**AIM OF THE EXERCISE**:
Go through the material below and tally every line with the string "that". Reply with the number only.

MATERIAL PROVIDED: Begin

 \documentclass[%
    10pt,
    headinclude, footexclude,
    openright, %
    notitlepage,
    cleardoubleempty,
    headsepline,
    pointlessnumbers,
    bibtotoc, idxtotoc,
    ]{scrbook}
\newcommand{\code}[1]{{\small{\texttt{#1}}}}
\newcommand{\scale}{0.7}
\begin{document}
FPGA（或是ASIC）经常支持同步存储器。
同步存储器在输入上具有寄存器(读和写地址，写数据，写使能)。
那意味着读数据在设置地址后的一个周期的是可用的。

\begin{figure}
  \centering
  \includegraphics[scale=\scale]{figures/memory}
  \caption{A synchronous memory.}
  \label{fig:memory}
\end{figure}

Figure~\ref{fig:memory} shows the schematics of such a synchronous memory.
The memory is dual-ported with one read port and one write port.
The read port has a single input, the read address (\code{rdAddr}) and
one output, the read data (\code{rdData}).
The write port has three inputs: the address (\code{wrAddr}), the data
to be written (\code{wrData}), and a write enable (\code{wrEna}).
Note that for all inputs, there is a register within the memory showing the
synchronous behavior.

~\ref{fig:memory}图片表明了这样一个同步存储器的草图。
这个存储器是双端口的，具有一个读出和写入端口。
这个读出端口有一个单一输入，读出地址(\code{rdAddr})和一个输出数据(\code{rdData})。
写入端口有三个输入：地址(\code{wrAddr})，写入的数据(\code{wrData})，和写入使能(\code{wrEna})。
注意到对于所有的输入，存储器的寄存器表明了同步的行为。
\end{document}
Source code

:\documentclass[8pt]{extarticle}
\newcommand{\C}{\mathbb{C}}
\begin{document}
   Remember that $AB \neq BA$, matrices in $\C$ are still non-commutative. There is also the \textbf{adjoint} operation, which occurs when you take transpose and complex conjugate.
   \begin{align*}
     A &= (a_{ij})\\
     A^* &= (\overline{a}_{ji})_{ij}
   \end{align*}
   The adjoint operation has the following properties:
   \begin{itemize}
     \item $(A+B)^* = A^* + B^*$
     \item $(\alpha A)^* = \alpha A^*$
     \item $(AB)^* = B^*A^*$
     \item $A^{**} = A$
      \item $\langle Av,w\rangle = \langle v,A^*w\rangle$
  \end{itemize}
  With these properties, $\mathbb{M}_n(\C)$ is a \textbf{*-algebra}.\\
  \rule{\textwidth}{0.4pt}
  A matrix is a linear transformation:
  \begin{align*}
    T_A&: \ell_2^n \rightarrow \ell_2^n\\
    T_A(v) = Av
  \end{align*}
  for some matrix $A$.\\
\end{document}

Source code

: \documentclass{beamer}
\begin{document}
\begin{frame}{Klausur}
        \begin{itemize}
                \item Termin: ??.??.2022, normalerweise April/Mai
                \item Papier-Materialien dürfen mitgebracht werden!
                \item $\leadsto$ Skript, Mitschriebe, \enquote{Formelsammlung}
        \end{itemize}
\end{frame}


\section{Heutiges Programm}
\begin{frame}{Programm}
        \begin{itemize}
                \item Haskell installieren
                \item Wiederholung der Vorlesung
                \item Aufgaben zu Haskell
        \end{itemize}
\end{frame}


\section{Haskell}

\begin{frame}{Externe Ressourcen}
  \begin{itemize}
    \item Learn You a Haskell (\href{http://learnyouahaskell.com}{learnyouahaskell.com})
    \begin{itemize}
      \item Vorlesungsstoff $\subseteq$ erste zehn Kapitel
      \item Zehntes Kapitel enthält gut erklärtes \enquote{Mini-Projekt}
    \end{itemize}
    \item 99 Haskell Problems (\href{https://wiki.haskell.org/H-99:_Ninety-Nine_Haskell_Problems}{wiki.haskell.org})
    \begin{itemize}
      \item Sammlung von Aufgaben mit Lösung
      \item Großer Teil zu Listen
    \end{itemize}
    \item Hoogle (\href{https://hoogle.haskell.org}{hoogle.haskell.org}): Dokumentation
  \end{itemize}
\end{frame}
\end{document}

MATERIAL PROVIDED: End

**ANSWER SPACE**:
2